▸ **Problem to solve**: Below are the records; copy each line in which "that" occurs.

(Input Opens)

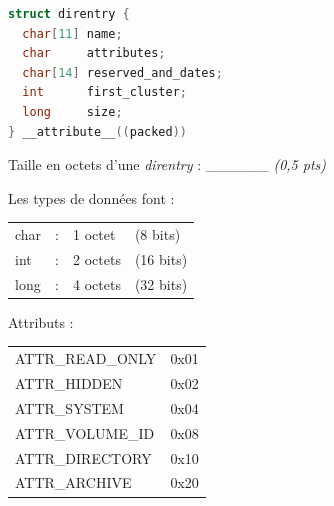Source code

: \documentclass[11pt,a4paper]{article}
\begin{document}
\begin{table}[ht!]
  \centering
  \begin{minipage}{0.51\textwidth}
    \centering


\begin{lstlisting}[language=C]
struct direntry {
  char[11] name;
  char     attributes;
  char[14] reserved_and_dates;
  int      first_cluster;
  long     size;
} __attribute__((packed)) \end{lstlisting}

Taille en octets d'une \textit{direntry} : \_\_\_\_\_\_ \textit{(0,5 pts)}

  \end{minipage}
  \hfillx
  \begin{minipage}{0.39\textwidth}

Les types de données font :

\smallskip

\begin{tabular}{l l l l}
char & : & 1 octet  & (8 bits)  \\
int  & : & 2 octets & (16 bits) \\
long & : & 4 octets & (32 bits) \\
\end{tabular}


\medskip

Attributs :

\medskip

\begin{tabular}{l l}
ATTR\_READ\_ONLY & 0x01 \\
ATTR\_HIDDEN     & 0x02 \\
ATTR\_SYSTEM     & 0x04 \\
ATTR\_VOLUME\_ID & 0x08 \\
ATTR\_DIRECTORY  & 0x10 \\
ATTR\_ARCHIVE    & 0x20 \\
\end{tabular}

  \end{minipage}
\end{table}
\end{document}
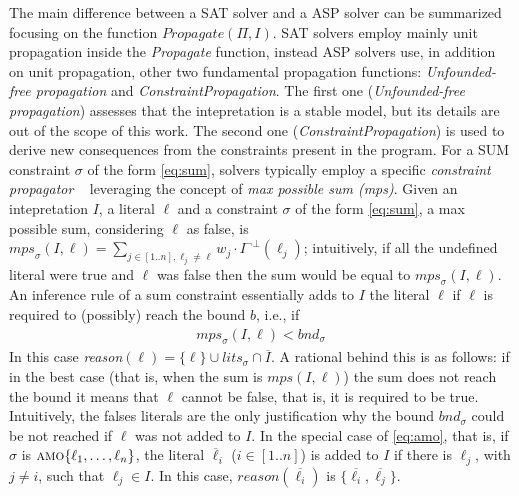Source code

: The main difference between a SAT solver and a ASP solver can be summarized focusing on 
the function $\mathit{Propagate}(\Pi,I)$.
SAT solvers employ mainly unit propagation inside the \textit{Propagate} function,
instead ASP solvers use, in addition on unit propagation, other two fundamental  
propagation functions: \textit{Unfounded-free propagation} and \textit{ConstraintPropagation}.
The first one (\textit{Unfounded-free propagation}) assesses that the intepretation is a stable model, but its details
are out of the scope of this work.
The second one (\textit{ConstraintPropagation}) is used to derive new consequences from 
the constraints present in the program. 
For a SUM constraint $\sigma$ of the form \eqref{eq:sum},
solvers typically employ a 
specific \textit{constraint propagator}
~\cite{DBLP:conf/iclp/GebserKKS09,DBLP:journals/fuin/FaberLMR11} leveraging the concept of 
\textit{max possible sum (mps)}.
Given an intepretation $I$, a literal $\ell$ and a constraint $\sigma$ of the form \eqref{eq:sum}, 
a max possible sum, considering $\ell$ as false, is $\mathit{mps}_{\sigma}(I,\ell) = 
\sum_{j \in [1..n], \ell_j \neq \ell}{w_j \cdot I^{\neg\bot}(\ell_j)}$;
intuitively, if all the undefined literal were true and $\ell$ was false
then the sum would be equal to $\mathit{mps}_{\sigma}(I,\ell)$.
An inference rule of a sum constraint essentially adds to $I$ the literal $\ell$ 
if $\ell$ is required to (possibly) reach the bound $b$, i.e., if
\begin{align}\label{eq:sum:propagation}
    \mathit{mps}_{\sigma}(I,\ell) < \mathit{bnd}_{\sigma}
\end{align}
In this case \textit{reason}$(\ell) = \{\ell\} \cup lits_{\sigma} \cap \overline{I}$.
A rational behind this is as follows: if in the best case (that is, when the sum is $\mathit{mps}(I,\ell)$)
the sum does not reach the bound it means that $\ell$ cannot be false, that is, it is required to be true.
Intuitively, the falses literals are the only justification why the bound $\mathit{bnd}_{\sigma}$
could be not reached if $\ell$ was not added to $I$.
In the special case of \eqref{eq:amo}, that is, if $\sigma$ is $\textsc{amo}\{\ell_1, \ldots, \ell_n\}$, the literal $\overline{\ell}_i$ ($i \in [1..n]$) is added to $I$ if there is $\ell_j$, with $j \neq i$, such that $\ell_j \in I$.
In this case, $\mathit{reason}(\overline{\ell_i})$ is $\{\overline{\ell_i}, \overline{\ell_j}\}$.

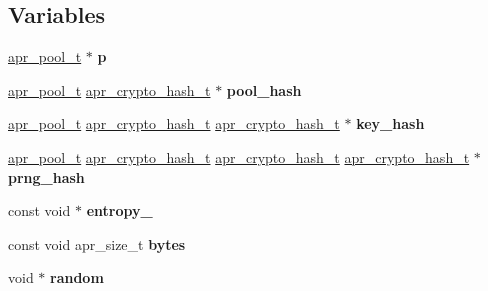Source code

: \subsection*{Variables}
\begin{DoxyCompactItemize}
\item 
\mbox{\label{group__apr__random_ga2e727f881424334cf12d8af10f50ec6c}} 
\mbox{\hyperlink{group__apr__pools_gaf137f28edcf9a086cd6bc36c20d7cdfb}{apr\+\_\+pool\+\_\+t}} $\ast$ {\bfseries p}
\item 
\mbox{\label{group__apr__random_ga467948cb4cf4e6c6531ec82add319f77}} 
\mbox{\hyperlink{group__apr__pools_gaf137f28edcf9a086cd6bc36c20d7cdfb}{apr\+\_\+pool\+\_\+t}} \mbox{\hyperlink{structapr__crypto__hash__t}{apr\+\_\+crypto\+\_\+hash\+\_\+t}} $\ast$ {\bfseries pool\+\_\+hash}
\item 
\mbox{\label{group__apr__random_ga8cfe7466d86884deb41f9260608ef429}} 
\mbox{\hyperlink{group__apr__pools_gaf137f28edcf9a086cd6bc36c20d7cdfb}{apr\+\_\+pool\+\_\+t}} \mbox{\hyperlink{structapr__crypto__hash__t}{apr\+\_\+crypto\+\_\+hash\+\_\+t}} \mbox{\hyperlink{structapr__crypto__hash__t}{apr\+\_\+crypto\+\_\+hash\+\_\+t}} $\ast$ {\bfseries key\+\_\+hash}
\item 
\mbox{\label{group__apr__random_gac92511b46c28b5d66795bde787ad8f84}} 
\mbox{\hyperlink{group__apr__pools_gaf137f28edcf9a086cd6bc36c20d7cdfb}{apr\+\_\+pool\+\_\+t}} \mbox{\hyperlink{structapr__crypto__hash__t}{apr\+\_\+crypto\+\_\+hash\+\_\+t}} \mbox{\hyperlink{structapr__crypto__hash__t}{apr\+\_\+crypto\+\_\+hash\+\_\+t}} \mbox{\hyperlink{structapr__crypto__hash__t}{apr\+\_\+crypto\+\_\+hash\+\_\+t}} $\ast$ {\bfseries prng\+\_\+hash}
\item 
\mbox{\label{group__apr__random_ga0feb49c6530af6eb997e0937caa0f144}} 
const void $\ast$ {\bfseries entropy\+\_\+}
\item 
\mbox{\label{group__apr__random_ga393b167dab644f408202cbbcad070e6d}} 
const void apr\+\_\+size\+\_\+t {\bfseries bytes}
\item 
\mbox{\label{group__apr__random_gaf9af9a235f7919252e3d3ace127a6aeb}} 
void $\ast$ {\bfseries random}
\end{DoxyCompactItemize}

(Input Closes)

▸ **Your solution**:
The first one (\textit{Unfounded-free propagation}) assesses that the intepretation is a stable model, but its details
A rational behind this is as follows: if in the best case (that is, when the sum is $\mathit{mps}(I,\ell)$)
the sum does not reach the bound it means that $\ell$ cannot be false, that is, it is required to be true.
In the special case of \eqref{eq:amo}, that is, if $\sigma$ is $\textsc{amo}\{\ell_1, \ldots, \ell_n\}$, the literal $\overline{\ell}_i$ ($i \in [1..n]$) is added to $I$ if there is $\ell_j$, with $j \neq i$, such that $\ell_j \in I$.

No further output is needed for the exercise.